TASK REQUIREMENTS
Locate all lines in the data below that hold "with" and show them.

Items listed in a dataset:
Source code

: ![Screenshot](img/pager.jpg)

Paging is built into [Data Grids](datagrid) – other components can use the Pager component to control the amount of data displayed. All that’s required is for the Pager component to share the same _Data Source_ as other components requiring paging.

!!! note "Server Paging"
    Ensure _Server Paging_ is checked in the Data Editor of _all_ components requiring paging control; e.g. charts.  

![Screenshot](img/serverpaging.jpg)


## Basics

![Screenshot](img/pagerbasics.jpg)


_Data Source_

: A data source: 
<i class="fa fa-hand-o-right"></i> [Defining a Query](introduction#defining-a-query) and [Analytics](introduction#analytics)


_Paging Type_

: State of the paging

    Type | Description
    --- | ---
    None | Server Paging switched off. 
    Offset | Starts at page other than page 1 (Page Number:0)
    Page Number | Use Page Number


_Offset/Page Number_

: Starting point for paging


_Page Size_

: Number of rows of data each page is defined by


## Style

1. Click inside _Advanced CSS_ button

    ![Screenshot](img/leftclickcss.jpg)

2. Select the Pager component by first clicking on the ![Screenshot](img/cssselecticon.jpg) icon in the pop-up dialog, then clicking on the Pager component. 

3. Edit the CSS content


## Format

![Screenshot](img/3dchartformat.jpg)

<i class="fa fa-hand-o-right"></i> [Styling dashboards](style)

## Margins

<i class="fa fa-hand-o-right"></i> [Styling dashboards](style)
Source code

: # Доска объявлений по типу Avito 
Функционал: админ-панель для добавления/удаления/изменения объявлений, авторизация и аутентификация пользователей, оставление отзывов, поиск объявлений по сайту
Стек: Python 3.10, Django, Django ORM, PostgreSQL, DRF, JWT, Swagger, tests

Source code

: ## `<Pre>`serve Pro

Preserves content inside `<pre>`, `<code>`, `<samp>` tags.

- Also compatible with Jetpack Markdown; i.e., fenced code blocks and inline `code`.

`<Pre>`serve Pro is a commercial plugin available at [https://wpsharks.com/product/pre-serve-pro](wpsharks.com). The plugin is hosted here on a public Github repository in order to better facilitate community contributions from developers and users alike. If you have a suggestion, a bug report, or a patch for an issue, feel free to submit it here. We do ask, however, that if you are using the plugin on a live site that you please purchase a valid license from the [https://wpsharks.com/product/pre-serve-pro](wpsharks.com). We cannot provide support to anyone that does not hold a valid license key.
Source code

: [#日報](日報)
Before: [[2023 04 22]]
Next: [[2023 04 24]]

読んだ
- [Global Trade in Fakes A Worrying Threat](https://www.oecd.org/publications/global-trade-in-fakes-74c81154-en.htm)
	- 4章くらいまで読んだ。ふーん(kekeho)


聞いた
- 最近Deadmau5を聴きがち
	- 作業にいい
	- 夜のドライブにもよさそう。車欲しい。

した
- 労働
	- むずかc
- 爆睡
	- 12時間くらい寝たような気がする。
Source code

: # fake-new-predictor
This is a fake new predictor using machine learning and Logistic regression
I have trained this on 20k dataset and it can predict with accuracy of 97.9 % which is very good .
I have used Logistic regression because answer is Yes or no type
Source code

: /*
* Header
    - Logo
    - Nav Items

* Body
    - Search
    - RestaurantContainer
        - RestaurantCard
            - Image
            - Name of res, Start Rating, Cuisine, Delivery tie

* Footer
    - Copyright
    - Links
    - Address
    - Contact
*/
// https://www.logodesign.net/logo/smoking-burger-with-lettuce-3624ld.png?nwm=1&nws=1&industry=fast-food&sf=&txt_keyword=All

PROBLEM SOLUTION
- Also compatible with Jetpack Markdown; i.e., fenced code blocks and inline `code`.
I have trained this on 20k dataset and it can predict with accuracy of 97.9 % which is very good .
// https://www.logodesign.net/logo/smoking-burger-with-lettuce-3624ld.png?nwm=1&nws=1&industry=fast-food&sf=&txt_keyword=All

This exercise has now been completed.